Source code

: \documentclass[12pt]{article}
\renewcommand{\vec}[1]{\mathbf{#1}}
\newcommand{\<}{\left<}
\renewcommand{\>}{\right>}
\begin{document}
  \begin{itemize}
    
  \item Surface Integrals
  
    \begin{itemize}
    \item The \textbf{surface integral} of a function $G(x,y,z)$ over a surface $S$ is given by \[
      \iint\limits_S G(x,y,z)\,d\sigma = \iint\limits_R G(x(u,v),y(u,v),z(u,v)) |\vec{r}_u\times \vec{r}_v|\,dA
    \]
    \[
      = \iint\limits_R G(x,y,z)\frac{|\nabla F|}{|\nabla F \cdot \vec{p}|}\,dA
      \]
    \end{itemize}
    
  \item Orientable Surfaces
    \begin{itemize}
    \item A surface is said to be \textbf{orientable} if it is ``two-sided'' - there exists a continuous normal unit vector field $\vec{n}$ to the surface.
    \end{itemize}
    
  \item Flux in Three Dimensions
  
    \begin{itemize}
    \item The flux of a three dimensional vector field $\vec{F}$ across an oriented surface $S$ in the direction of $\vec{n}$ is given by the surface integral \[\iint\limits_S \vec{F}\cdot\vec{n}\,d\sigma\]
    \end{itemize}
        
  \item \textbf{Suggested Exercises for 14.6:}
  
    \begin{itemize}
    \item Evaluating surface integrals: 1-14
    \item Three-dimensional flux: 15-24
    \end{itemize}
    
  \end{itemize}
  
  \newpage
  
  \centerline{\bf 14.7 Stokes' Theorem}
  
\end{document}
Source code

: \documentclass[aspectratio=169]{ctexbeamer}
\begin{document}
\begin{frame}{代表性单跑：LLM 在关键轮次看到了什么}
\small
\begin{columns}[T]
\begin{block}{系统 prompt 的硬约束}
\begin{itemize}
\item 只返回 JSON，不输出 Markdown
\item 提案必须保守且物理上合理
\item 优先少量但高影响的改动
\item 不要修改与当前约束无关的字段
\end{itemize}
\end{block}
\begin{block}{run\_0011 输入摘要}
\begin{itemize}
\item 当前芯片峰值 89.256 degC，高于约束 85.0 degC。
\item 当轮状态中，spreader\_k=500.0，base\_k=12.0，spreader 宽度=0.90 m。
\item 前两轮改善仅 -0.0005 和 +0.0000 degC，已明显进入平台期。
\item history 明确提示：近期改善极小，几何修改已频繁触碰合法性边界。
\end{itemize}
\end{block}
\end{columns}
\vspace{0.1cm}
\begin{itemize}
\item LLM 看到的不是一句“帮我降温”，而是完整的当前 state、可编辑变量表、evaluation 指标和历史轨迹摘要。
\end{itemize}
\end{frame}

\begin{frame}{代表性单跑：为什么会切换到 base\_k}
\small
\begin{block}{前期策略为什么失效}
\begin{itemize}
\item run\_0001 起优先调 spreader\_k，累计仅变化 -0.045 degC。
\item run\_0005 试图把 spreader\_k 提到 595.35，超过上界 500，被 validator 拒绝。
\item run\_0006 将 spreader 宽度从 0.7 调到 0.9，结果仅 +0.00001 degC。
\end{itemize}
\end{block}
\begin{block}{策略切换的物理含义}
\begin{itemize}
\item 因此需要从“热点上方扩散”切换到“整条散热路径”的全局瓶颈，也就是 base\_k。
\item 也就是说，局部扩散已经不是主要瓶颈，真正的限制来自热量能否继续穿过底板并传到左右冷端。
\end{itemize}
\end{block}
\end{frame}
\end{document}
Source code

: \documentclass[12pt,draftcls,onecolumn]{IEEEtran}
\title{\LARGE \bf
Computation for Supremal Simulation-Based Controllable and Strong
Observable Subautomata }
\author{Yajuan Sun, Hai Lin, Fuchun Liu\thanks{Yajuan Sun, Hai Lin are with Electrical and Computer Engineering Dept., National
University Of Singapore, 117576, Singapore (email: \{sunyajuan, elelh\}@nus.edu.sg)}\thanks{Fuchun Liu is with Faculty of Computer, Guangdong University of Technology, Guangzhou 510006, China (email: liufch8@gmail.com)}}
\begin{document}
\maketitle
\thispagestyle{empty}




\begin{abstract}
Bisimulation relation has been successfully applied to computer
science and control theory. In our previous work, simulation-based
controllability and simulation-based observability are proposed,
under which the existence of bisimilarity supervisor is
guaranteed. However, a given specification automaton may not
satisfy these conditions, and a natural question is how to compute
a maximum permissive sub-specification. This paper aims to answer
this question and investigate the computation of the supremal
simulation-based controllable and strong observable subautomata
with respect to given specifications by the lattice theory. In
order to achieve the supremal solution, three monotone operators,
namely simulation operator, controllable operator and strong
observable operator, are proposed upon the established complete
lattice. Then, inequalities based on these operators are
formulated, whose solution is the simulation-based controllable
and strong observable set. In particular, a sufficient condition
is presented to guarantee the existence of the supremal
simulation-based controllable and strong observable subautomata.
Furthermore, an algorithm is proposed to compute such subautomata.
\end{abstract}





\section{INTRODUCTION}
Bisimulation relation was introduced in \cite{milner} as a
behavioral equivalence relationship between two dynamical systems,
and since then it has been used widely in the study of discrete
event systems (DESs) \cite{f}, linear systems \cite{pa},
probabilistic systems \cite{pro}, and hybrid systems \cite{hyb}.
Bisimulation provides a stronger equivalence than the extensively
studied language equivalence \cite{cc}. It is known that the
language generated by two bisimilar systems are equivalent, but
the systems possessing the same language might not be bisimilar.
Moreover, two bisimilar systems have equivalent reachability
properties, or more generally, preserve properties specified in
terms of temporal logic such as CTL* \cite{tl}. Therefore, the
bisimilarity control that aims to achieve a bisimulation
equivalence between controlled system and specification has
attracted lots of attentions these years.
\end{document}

* _Work required_
Where in the records above does the word "theory" appear? Copy each line that holds it.

* _Completed exercise_
science and control theory. In our previous work, simulation-based
with respect to given specifications by the lattice theory. In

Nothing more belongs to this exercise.